**Goal of the exercise**
Range to output from the entries below: the line containing "The following functional" through the line containing "Sync and view". Set it down exactly, ends included, nothing else.

Dataset entries
_ _ _

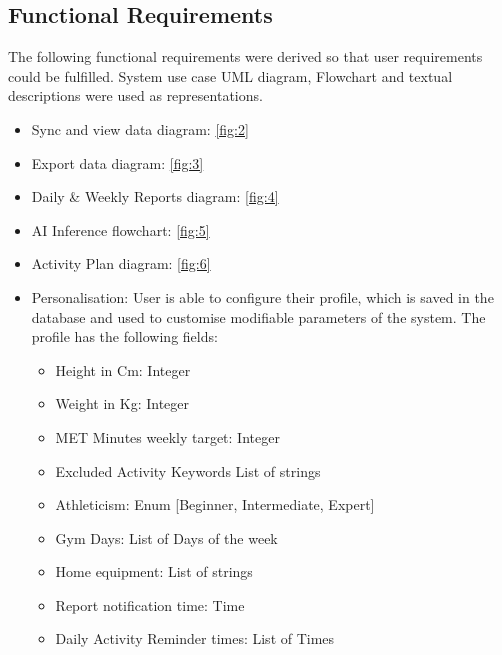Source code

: \subsection{Functional Requirements}
The following functional requirements were derived so that user requirements could be fulfilled. System use case UML diagram, Flowchart and textual descriptions were used as representations.
\begin{itemize}
    \item Sync and view data diagram: \ref{fig:2}
    \item Export data diagram: \ref{fig:3}
    \item Daily \& Weekly Reports diagram: \ref{fig:4}
    \item AI Inference flowchart: \ref{fig:5}
    \item Activity Plan diagram: \ref{fig:6}
    \item Personalisation: User is able to configure their profile, which is saved in the database and used to customise modifiable parameters of the system. The profile has the following fields: 
    \begin{itemize}
        \item Height in Cm: Integer
        \item Weight in Kg: Integer
        \item MET Minutes weekly target: Integer
        \item Excluded Activity Keywords List of strings
        \item Athleticism: Enum [Beginner, Intermediate, Expert]
        \item Gym Days: List of Days of the week
        \item Home equipment: List of strings
        \item Report notification time: Time
        \item Daily Activity Reminder times: List of Times
    \end{itemize}
\end{itemize}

_ _ _

**Response for this exercise**
The following functional requirements were derived so that user requirements could be fulfilled. System use case UML diagram, Flowchart and textual descriptions were used as representations.
\begin{itemize}
    \item Sync and view data diagram: \ref{fig:2}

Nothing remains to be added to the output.